There is ongoing preparatory work that will need to be completed first, particularly with An Garda Síochána.

Also, the courts have to develop new forms and brief their staff about the new orders that can be made under the act.

At a seminar in Dublin yesterday, Ms O’Halloran said, too often, domestic violence escaped the attention of the community because coercive control had not been taken seriously or had been minimised.

For too long we have been having too small a conversation about too big a problem. If you wait for a severe injury before you identify domestic violence, then you are going to miss 98% of cases,” she said.

‘Coercive control’ forces everybody to focus not only on incidents of physical violence but on the cumulative patterns of abuse and the denial of human rights that are at the core of domestic violence, she said.

Safe Ireland urged the Government to introduce homicide reviews to increase understanding of how such fatalities can be prevented. Coercive control has been recognised as a serious offence in Britain since 2015 where research found it in 92% of domestic killings.

Former justice minister Frances Fitzgerald, who also spoke at the conference, said she remembered being told that, legally, they could not introduce ‘coercive control’ as, constitutionally, more importance could not be placed on people over property. “But through collaboration and problem-solving we did it,” she said.

However, legislation is just one part of the puzzle, said Ms Fitzgerald, as 79% of women still do not report domestic violence.

Safe Ireland has launched Resolve, a dedicated legal information and advocacy service to support women’s access to justice and the legal remedies soon to be open to them under the new act.

In Ireland, one in three women has experienced some form of psychological violence by a partner, a EU-wide study in 2014 showed. Yearly, in Ireland, over 10,000 women and 3,600 children seek safety from abusive men.

Case study: ‘This is not about revenge... We simply want the sentence that has been given to be served’

The mother of two young sons killed by their father says her quest to get sentencing changes is “for her boys”.

Kathleen Chada’s sons, Eoghan and Ruairí, were killed by their father, Sanjeev Chada, in July 2013.

I am doing it for the boys. They had an incredible sense of fairness themselves when they were in school and playing sports,” she said.

The boys, aged 10 and five, were found dead in the boot of a car near Westport, Co Mayo, following a single car crash.

Kathleen Chada

Their father who was driving the car survived the impact and was sentenced to two life sentences in 2014.

Kathleen is a member of the campaign group called SAVE — Sentencing and Victim Equality — that wants minimum sentences for homicide and serious crimes and changes to the parole system.

“This is not about revenge or wanting tougher sentences.

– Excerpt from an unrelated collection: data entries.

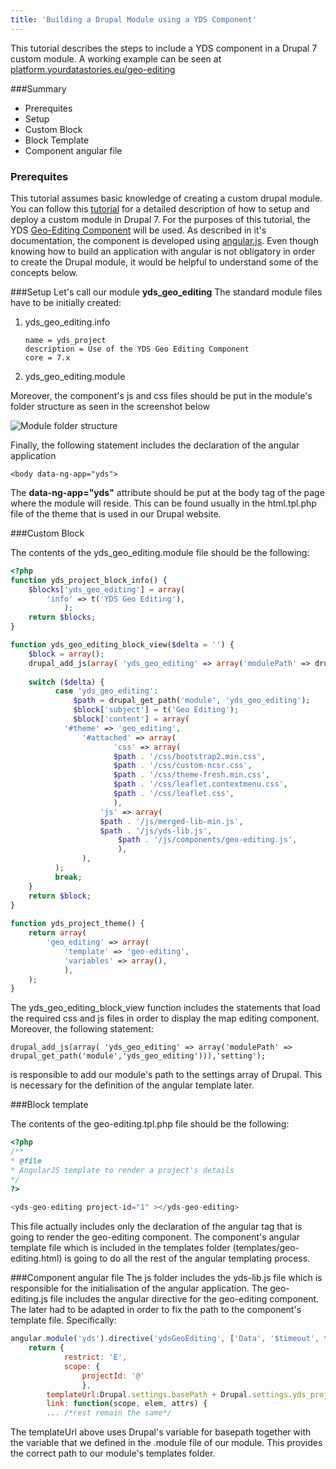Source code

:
 ```yaml
---
title: 'Building a Drupal Module using a YDS Component'
---
```


This tutorial describes the steps to include a YDS component in a Drupal 7 custom module.
A working example can be seen at [platform.yourdatastories.eu/geo-editing](http://platform.yourdatastories.eu/geo-editing)

###Summary
- Prerequites
- Setup
- Custom Block
- Block Template
- Component angular file

### Prerequites
This tutorial assumes basic knowledge of creating a custom drupal module. You can follow this [tutorial](https://www.drupal.org/node/1074360) for a detailed description of how to setup and deploy a custom module in Drupal 7.
For the purposes of this tutorial, the YDS [Geo-Editing Component](http://ydsdev.iit.demokritos.gr/YDS-docs/Components/components/Geo-Editing) will be used. As described in it's documentation, the component is developed using [angular.js](https://angularjs.org/). Even though knowing how to build an application with angular is not obligatory in order to create the Drupal module, it would be helpful to understand some of the concepts below.




###Setup
Let's call our module **yds_geo_editing** The standard module files have to be initially created:

 1. yds_geo_editing.info
 
        name = yds_project
        description = Use of the YDS Geo Editing Component
        core = 7.x

 2. yds_geo_editing.module
 
Moreover, the component's js and css files should be put in the module's folder structure as seen in the screenshot below

![Module folder structure](http://platform.yourdatastories.eu/sites/default/files/ydsdrupalfolderstructure.PNG)

Finally, the following statement includes the declaration of the angular application

	<body data-ng-app="yds">

The **data-ng-app="yds"** attribute should be put at the body tag of the page where the module will reside. This can be found usually in the html.tpl.php file of the theme that is used in our Drupal website.

###Custom Block

 The contents of the yds_geo_editing.module file should be the following:
 
```php
<?php
function yds_project_block_info() {
	$blocks['yds_geo_editing'] = array(
		'info' => t('YDS Geo Editing'),
	        );
	return $blocks;
}

function yds_geo_editing_block_view($delta = '') {
	$block = array();      
	drupal_add_js(array( 'yds_geo_editing' => array('modulePath' => drupal_get_path('module','yds_geo_editing'))),'setting');
     
	switch ($delta) {
          case 'yds_geo_editing':
	          $path = drupal_get_path('module', 'yds_geo_editing');
	          $block['subject'] = t('Geo Editing');
	          $block['content'] = array(
		  	'#theme' => 'geo_editing',
		        '#attached' => array(
		               'css' => array(
		    		   $path . '/css/bootstrap2.min.css',
		    		   $path . '/css/custom-ncsr.css',
		    		   $path . '/css/theme-fresh.min.css',
		    		   $path . '/css/leaflet.contextmenu.css',
		    		   $path . '/css/leaflet.css',
		    		   ),
			    	'js' => array(
		          	$path . '/js/merged-lib-min.js',
		          	$path . '/js/yds-lib.js',
    			        $path . '/js/components/geo-editing.js',    
		                ),		  
		        ),
		  );
          break; 	  
	}
	return $block;
}
	    
function yds_project_theme() {
  	return array(
		'geo_editing' => array(
      		'template' => 'geo-editing',
      		'variables' => array(),
    		),	
  	);
}
```

The yds_geo_editing_block_view function includes the statements that load the required css and js files in order to display the map editing component. Moreover, the following statement:

	drupal_add_js(array( 'yds_geo_editing' => array('modulePath' => drupal_get_path('module','yds_geo_editing'))),'setting');

is responsible to add our module's path to the settings array of Drupal. This is necessary for the definition of the angular template later.

###Block template

 The contents of the geo-editing.tpl.php file should be the following:
 
 ```php
 <?php
/**
 * @file
* AngularJS template to render a project's details
*/
?>
    
<yds-geo-editing project-id="1" ></yds-geo-editing>    
 
 ```
This file actually includes only the declaration of the angular tag that is going to render the geo-editing component.
The component's angular template file which is included in the templates folder (templates/geo-editing.html) is going to do all the rest of the angular templating process.

###Component angular file
The js folder includes the yds-lib.js file which is responsible for the initialisation of the angular application. The geo-editing.js file includes the angular directive for the geo-editing component. The later had to be adapted in order to fix the path to the component's template file. Specifically:

```javascript
angular.module('yds').directive('ydsGeoEditing', ['Data', '$timeout', function(Data, $timeout){
	return {
       		restrict: 'E',
       		scope: {
       			projectId: '@'
        		},
       	templateUrl:Drupal.settings.basePath + Drupal.settings.yds_project.modulePath + '/templates/geo-editing.html',
       	link: function(scope, elem, attrs) {
       	... /*rest remain the same*/
```

The templateUrl above uses Drupal's variable for basepath together with the variable that we defined in the .module file of our module. This provides the correct path to our module's templates folder.
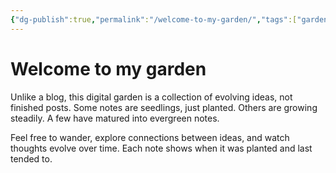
 ```yaml
---
{"dg-publish":true,"permalink":"/welcome-to-my-garden/","tags":["gardenEntry"],"dgShowBacklinks":"false","created":"2025-04-14T09:46:44.030+02:00","updated":"2025-04-15T09:29:38.509+02:00"}
---
```


# Welcome to my garden

Unlike a blog, this digital garden is a collection of evolving ideas, not finished posts. Some notes are seedlings, just planted. Others are growing steadily. A few have matured into evergreen notes.

Feel free to wander, explore connections between ideas, and watch thoughts evolve over time. Each note shows when it was planted and last tended to.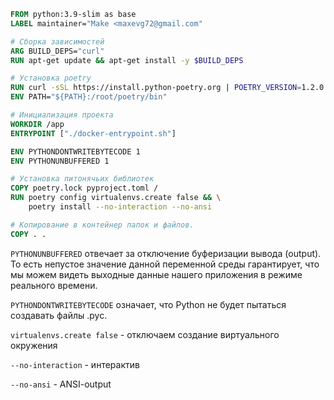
 ```dockerfile
FROM python:3.9-slim as base
LABEL maintainer="Make <maxevg72@gmail.com"

# Сборка зависимостей
ARG BUILD_DEPS="curl"
RUN apt-get update && apt-get install -y $BUILD_DEPS

# Установка poetry
RUN curl -sSL https://install.python-poetry.org | POETRY_VERSION=1.2.0 POETRY_HOME=/root/poetry python3 -
ENV PATH="${PATH}:/root/poetry/bin"

# Инициализация проекта
WORKDIR /app
ENTRYPOINT ["./docker-entrypoint.sh"]

ENV PYTHONDONTWRITEBYTECODE 1
ENV PYTHONUNBUFFERED 1

# Установка питонячьих библиотек
COPY poetry.lock pyproject.toml /
RUN poetry config virtualenvs.create false && \
    poetry install --no-interaction --no-ansi

# Копирование в контейнер папок и файлов.
COPY . .
```

`PYTHONUNBUFFERED` отвечает за отключение буферизации вывода (output). То есть непустое значение данной переменной среды гарантирует, что мы можем видеть выходные данные нашего приложения в режиме реального времени.

`PYTHONDONTWRITEBYTECODE` означает, что Python не будет пытаться создавать файлы .pyc.

`virtualenvs.create false` - отключаем создание виртуального окружения

`--no-interaction` - интерактив

`--no-ansi` - ANSI-output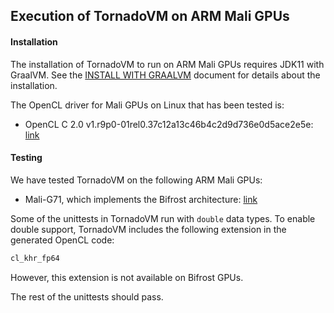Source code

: ## Execution of TornadoVM on ARM Mali GPUs


#### Installation 
The installation of TornadoVM to run on ARM Mali GPUs requires JDK11 with GraalVM. See the [INSTALL WITH GRAALVM](10_INSTALL_WITH_GRAALVM.md) document for details about the installation. 


The OpenCL driver for Mali GPUs on Linux that has been tested is:

* OpenCL C 2.0 v1.r9p0-01rel0.37c12a13c46b4c2d9d736e0d5ace2e5e: [link](https://developer.arm.com/tools-and-software/graphics-and-gaming/mali-drivers/bifrost-kernel)


#### Testing

We have tested TornadoVM on the following ARM Mali GPUs:

* Mali-G71, which implements the Bifrost architecture: [link](https://developer.arm.com/ip-products/graphics-and-multimedia/mali-gpus/mali-g71-gpu)


Some of the unittests in TornadoVM run with `double` data types. To enable double support, TornadoVM includes the following extension in the generated OpenCL code:

```c
cl_khr_fp64
```

However, this extension is not available on Bifrost GPUs.


The rest of the unittests should pass. 

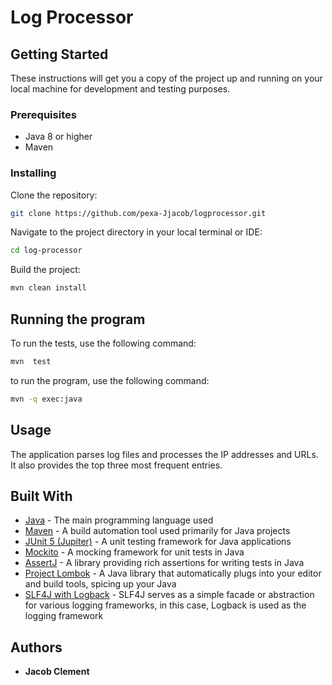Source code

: # Log Processor

## Getting Started

These instructions will get you a copy of the project up and running on your local machine for development and testing purposes.

### Prerequisites

- Java 8 or higher
- Maven

### Installing

Clone the repository:

```bash
git clone https://github.com/pexa-Jjacob/logprocessor.git
```

Navigate to the project directory in your local terminal or IDE:

```bash
cd log-processor
```

Build the project:

```bash
mvn clean install
```

## Running the program

To run the tests, use the following command:

```bash
mvn  test
```

to run the program, use the following command:

```bash 
mvn -q exec:java
```

## Usage

The application parses log files and processes the IP addresses and URLs. It also provides the top three most frequent entries.

## Built With

- [Java](https://www.java.com/) - The main programming language used
- [Maven](https://maven.apache.org/) - A build automation tool used primarily for Java projects
- [JUnit 5 (Jupiter)](https://junit.org/junit5/) - A unit testing framework for Java applications
- [Mockito](https://site.mockito.org/) - A mocking framework for unit tests in Java
- [AssertJ](https://assertj.github.io/doc/) - A library providing rich assertions for writing tests in Java
- [Project Lombok](https://projectlombok.org/) - A Java library that automatically plugs into your editor and build tools, spicing up your Java
- [SLF4J with Logback](http://www.slf4j.org/) - SLF4J serves as a simple facade or abstraction for various logging frameworks, in this case, Logback is used as the logging framework

## Authors

- **Jacob Clement**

We simply want the sentence that has been given to be served,” she said.

Kathleen said her husband could apply for parole in two years’ time. He received two sentences but they are running concurrently.

It is not about throwing away the key. It is about balance and it is about serving the sentence,” she said.

“If I knew that my husband was going to be in prison for 20 years, that’s OK because I know I don’t have to think about it for 20 years.

“I don’t have to be worried about bumping into him somewhere in the next 20 years. I would have that peace of mind.”

It was also possible that she would be in a better place when he was released after serving his sentence.

Kathleen said she was hoping to divorce her husband in the next six months.

“I really don’t know how to refer to him. I sometimes say he is Eoin and Ruairi’s father. That feels wrong but he is. It becomes very complicated.”

Kathleen said she felt “incredibly lucky” to have a strong family and good friends to help her cope.